Each record should be given again exactly, and any picture in it left out.

** DATA UNDER STUDY follows **

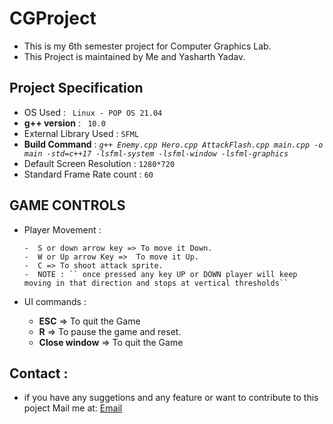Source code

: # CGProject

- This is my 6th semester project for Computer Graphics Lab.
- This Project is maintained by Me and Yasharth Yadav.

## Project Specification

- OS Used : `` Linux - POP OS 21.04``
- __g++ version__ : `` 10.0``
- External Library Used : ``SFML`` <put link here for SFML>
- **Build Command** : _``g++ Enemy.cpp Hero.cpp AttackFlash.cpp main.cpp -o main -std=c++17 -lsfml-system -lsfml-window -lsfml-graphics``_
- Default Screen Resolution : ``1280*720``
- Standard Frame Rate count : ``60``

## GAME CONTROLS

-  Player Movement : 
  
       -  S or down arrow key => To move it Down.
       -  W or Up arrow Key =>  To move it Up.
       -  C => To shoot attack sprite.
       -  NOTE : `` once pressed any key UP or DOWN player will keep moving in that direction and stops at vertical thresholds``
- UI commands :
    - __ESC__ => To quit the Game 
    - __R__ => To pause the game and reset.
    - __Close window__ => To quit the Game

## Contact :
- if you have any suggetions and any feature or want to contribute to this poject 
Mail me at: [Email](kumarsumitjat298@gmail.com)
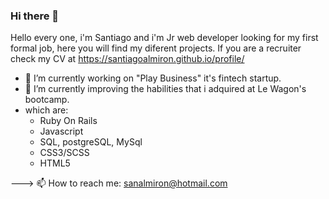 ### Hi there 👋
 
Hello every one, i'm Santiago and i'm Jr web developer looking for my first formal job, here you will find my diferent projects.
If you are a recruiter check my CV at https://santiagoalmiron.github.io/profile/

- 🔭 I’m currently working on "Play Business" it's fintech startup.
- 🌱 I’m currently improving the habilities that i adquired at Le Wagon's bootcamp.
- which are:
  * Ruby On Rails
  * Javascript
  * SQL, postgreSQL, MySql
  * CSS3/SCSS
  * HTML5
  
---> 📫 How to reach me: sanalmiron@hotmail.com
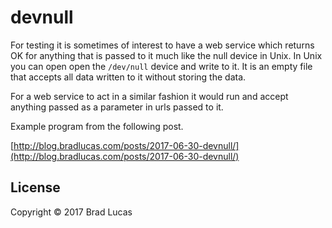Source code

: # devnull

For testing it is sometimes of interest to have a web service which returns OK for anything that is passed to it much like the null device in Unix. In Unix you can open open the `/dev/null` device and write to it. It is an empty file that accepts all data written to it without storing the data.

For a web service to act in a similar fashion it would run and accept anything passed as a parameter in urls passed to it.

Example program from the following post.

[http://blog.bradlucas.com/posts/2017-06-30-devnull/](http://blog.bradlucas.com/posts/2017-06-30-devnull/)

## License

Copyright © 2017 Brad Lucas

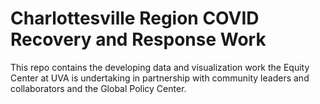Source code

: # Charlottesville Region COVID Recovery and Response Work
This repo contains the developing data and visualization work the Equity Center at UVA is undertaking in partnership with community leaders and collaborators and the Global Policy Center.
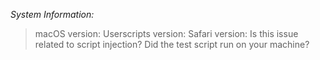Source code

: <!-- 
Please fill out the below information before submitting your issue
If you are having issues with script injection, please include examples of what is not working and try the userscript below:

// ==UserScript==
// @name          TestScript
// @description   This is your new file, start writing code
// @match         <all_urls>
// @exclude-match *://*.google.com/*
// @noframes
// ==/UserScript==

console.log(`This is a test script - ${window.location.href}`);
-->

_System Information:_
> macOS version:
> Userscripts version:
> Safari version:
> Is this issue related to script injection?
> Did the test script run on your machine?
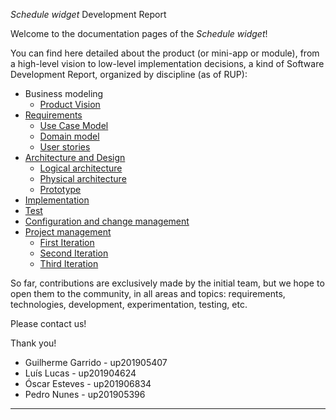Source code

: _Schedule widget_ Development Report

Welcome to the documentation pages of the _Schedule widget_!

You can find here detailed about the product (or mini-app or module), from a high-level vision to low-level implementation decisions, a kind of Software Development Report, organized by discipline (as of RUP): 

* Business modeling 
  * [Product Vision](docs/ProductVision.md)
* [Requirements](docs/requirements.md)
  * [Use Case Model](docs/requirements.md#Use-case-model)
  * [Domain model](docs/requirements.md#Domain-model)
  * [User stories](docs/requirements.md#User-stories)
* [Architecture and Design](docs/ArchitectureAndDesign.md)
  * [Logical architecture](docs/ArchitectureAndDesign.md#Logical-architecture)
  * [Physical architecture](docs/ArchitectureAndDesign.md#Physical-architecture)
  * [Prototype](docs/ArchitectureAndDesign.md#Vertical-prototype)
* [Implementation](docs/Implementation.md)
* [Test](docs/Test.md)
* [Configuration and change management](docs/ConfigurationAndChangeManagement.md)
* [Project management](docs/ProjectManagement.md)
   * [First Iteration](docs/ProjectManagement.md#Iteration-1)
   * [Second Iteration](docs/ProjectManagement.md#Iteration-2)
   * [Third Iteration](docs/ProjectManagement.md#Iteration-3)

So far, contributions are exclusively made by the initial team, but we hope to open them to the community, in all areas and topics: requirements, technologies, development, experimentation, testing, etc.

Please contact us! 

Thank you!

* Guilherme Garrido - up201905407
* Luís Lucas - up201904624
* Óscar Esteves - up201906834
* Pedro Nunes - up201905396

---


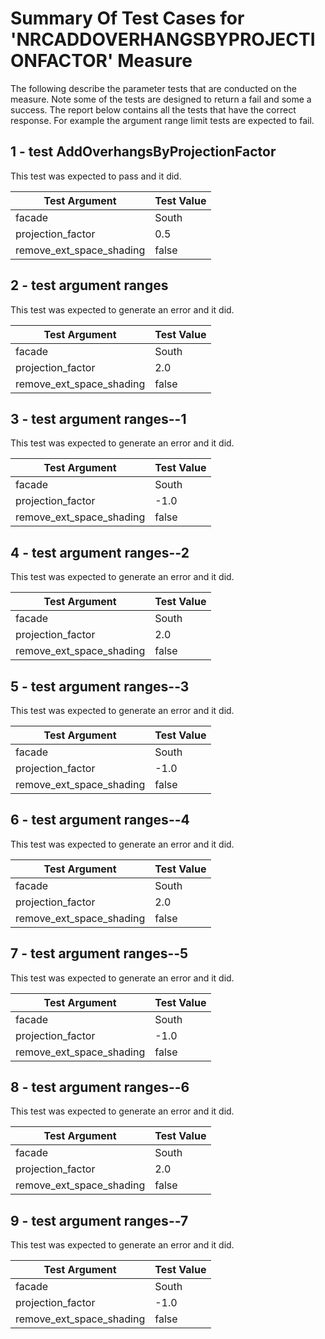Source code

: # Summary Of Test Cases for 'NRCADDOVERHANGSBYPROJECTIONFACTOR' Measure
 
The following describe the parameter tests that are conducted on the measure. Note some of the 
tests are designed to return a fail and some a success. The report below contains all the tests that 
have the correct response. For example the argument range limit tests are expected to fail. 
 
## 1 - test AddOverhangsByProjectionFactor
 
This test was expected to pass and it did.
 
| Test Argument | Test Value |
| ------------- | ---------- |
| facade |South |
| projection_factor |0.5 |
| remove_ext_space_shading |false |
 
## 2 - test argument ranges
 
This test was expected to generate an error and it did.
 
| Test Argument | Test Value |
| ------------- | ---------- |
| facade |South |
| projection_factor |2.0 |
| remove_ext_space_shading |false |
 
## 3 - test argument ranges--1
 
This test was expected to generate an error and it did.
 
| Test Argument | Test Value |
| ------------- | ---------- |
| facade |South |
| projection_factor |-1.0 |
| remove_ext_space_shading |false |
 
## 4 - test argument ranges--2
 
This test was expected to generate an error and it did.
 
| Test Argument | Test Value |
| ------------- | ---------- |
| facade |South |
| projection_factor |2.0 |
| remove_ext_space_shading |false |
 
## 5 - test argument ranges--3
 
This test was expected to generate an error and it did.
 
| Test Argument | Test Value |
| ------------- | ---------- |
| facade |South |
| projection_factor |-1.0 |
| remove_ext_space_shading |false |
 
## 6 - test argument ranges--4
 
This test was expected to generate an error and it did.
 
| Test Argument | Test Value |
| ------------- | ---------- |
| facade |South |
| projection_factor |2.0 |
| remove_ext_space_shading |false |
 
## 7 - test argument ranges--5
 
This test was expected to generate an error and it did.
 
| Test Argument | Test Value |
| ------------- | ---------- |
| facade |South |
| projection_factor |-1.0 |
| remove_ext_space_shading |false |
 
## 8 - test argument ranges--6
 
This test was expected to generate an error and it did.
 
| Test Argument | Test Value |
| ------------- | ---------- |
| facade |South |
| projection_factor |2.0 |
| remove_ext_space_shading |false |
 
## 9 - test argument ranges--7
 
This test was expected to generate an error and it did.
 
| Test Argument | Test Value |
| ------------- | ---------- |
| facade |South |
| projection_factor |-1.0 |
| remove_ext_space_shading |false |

** End of DATA UNDER STUDY **

* _EXERCISE OUTPUT_
Source code

: # CGProject

- This is my 6th semester project for Computer Graphics Lab.
- This Project is maintained by Me and Yasharth Yadav.

## Project Specification

- OS Used : `` Linux - POP OS 21.04``
- __g++ version__ : `` 10.0``
- External Library Used : ``SFML`` <put link here for SFML>
- **Build Command** : _``g++ Enemy.cpp Hero.cpp AttackFlash.cpp main.cpp -o main -std=c++17 -lsfml-system -lsfml-window -lsfml-graphics``_
- Default Screen Resolution : ``1280*720``
- Standard Frame Rate count : ``60``

## GAME CONTROLS

-  Player Movement : 
  
       -  S or down arrow key => To move it Down.
       -  W or Up arrow Key =>  To move it Up.
       -  C => To shoot attack sprite.
       -  NOTE : `` once pressed any key UP or DOWN player will keep moving in that direction and stops at vertical thresholds``
- UI commands :
    - __ESC__ => To quit the Game 
    - __R__ => To pause the game and reset.
    - __Close window__ => To quit the Game

## Contact :
- if you have any suggetions and any feature or want to contribute to this poject 
Mail me at: [Email](kumarsumitjat298@gmail.com)
 ### Hi there 👋
 
Hello every one, i'm Santiago and i'm Jr web developer looking for my first formal job, here you will find my diferent projects.
If you are a recruiter check my CV at https://santiagoalmiron.github.io/profile/

- 🔭 I’m currently working on "Play Business" it's fintech startup.
- 🌱 I’m currently improving the habilities that i adquired at Le Wagon's bootcamp.
- which are:
  * Ruby On Rails
  * Javascript
  * SQL, postgreSQL, MySql
  * CSS3/SCSS
  * HTML5
  
---> 📫 How to reach me: sanalmiron@hotmail.com
Source code

: # devnull

For testing it is sometimes of interest to have a web service which returns OK for anything that is passed to it much like the null device in Unix. In Unix you can open open the `/dev/null` device and write to it. It is an empty file that accepts all data written to it without storing the data.

For a web service to act in a similar fashion it would run and accept anything passed as a parameter in urls passed to it.

Example program from the following post.

[http://blog.bradlucas.com/posts/2017-06-30-devnull/](http://blog.bradlucas.com/posts/2017-06-30-devnull/)

## License

Copyright © 2017 Brad Lucas

Source code

: # Charlottesville Region COVID Recovery and Response Work
This repo contains the developing data and visualization work the Equity Center at UVA is undertaking in partnership with community leaders and collaborators and the Global Policy Center.
Source code

: <!-- 
Please fill out the below information before submitting your issue
If you are having issues with script injection, please include examples of what is not working and try the userscript below:

// ==UserScript==
// @name          TestScript
// @description   This is your new file, start writing code
// @match         <all_urls>
// @exclude-match *://*.google.com/*
// @noframes
// ==/UserScript==

console.log(`This is a test script - ${window.location.href}`);
-->

_System Information:_
> macOS version:
> Userscripts version:
> Safari version:
> Is this issue related to script injection?
> Did the test script run on your machine?
Source code

: _Schedule widget_ Development Report

Welcome to the documentation pages of the _Schedule widget_!

You can find here detailed about the product (or mini-app or module), from a high-level vision to low-level implementation decisions, a kind of Software Development Report, organized by discipline (as of RUP): 

* Business modeling 
  * [Product Vision](docs/ProductVision.md)
* [Requirements](docs/requirements.md)
  * [Use Case Model](docs/requirements.md#Use-case-model)
  * [Domain model](docs/requirements.md#Domain-model)
  * [User stories](docs/requirements.md#User-stories)
* [Architecture and Design](docs/ArchitectureAndDesign.md)
  * [Logical architecture](docs/ArchitectureAndDesign.md#Logical-architecture)
  * [Physical architecture](docs/ArchitectureAndDesign.md#Physical-architecture)
  * [Prototype](docs/ArchitectureAndDesign.md#Vertical-prototype)
* [Implementation](docs/Implementation.md)
* [Test](docs/Test.md)
* [Configuration and change management](docs/ConfigurationAndChangeManagement.md)
* [Project management](docs/ProjectManagement.md)
   * [First Iteration](docs/ProjectManagement.md#Iteration-1)
   * [Second Iteration](docs/ProjectManagement.md#Iteration-2)
   * [Third Iteration](docs/ProjectManagement.md#Iteration-3)

So far, contributions are exclusively made by the initial team, but we hope to open them to the community, in all areas and topics: requirements, technologies, development, experimentation, testing, etc.

Please contact us! 

Thank you!

* Guilherme Garrido - up201905407
* Luís Lucas - up201904624
* Óscar Esteves - up201906834
* Pedro Nunes - up201905396

---


Source code

: # Summary Of Test Cases for 'NRCADDOVERHANGSBYPROJECTIONFACTOR' Measure
 
The following describe the parameter tests that are conducted on the measure. Note some of the 
tests are designed to return a fail and some a success. The report below contains all the tests that 
have the correct response. For example the argument range limit tests are expected to fail. 
 
## 1 - test AddOverhangsByProjectionFactor
 
This test was expected to pass and it did.
 
| Test Argument | Test Value |
| ------------- | ---------- |
| facade |South |
| projection_factor |0.5 |
| remove_ext_space_shading |false |
 
## 2 - test argument ranges
 
This test was expected to generate an error and it did.
 
| Test Argument | Test Value |
| ------------- | ---------- |
| facade |South |
| projection_factor |2.0 |
| remove_ext_space_shading |false |
 
## 3 - test argument ranges--1
 
This test was expected to generate an error and it did.
 
| Test Argument | Test Value |
| ------------- | ---------- |
| facade |South |
| projection_factor |-1.0 |
| remove_ext_space_shading |false |
 
## 4 - test argument ranges--2
 
This test was expected to generate an error and it did.
 
| Test Argument | Test Value |
| ------------- | ---------- |
| facade |South |
| projection_factor |2.0 |
| remove_ext_space_shading |false |
 
## 5 - test argument ranges--3
 
This test was expected to generate an error and it did.
 
| Test Argument | Test Value |
| ------------- | ---------- |
| facade |South |
| projection_factor |-1.0 |
| remove_ext_space_shading |false |
 
## 6 - test argument ranges--4
 
This test was expected to generate an error and it did.
 
| Test Argument | Test Value |
| ------------- | ---------- |
| facade |South |
| projection_factor |2.0 |
| remove_ext_space_shading |false |
 
## 7 - test argument ranges--5
 
This test was expected to generate an error and it did.
 
| Test Argument | Test Value |
| ------------- | ---------- |
| facade |South |
| projection_factor |-1.0 |
| remove_ext_space_shading |false |
 
## 8 - test argument ranges--6
 
This test was expected to generate an error and it did.
 
| Test Argument | Test Value |
| ------------- | ---------- |
| facade |South |
| projection_factor |2.0 |
| remove_ext_space_shading |false |
 
## 9 - test argument ranges--7
 
This test was expected to generate an error and it did.
 
| Test Argument | Test Value |
| ------------- | ---------- |
| facade |South |
| projection_factor |-1.0 |
| remove_ext_space_shading |false |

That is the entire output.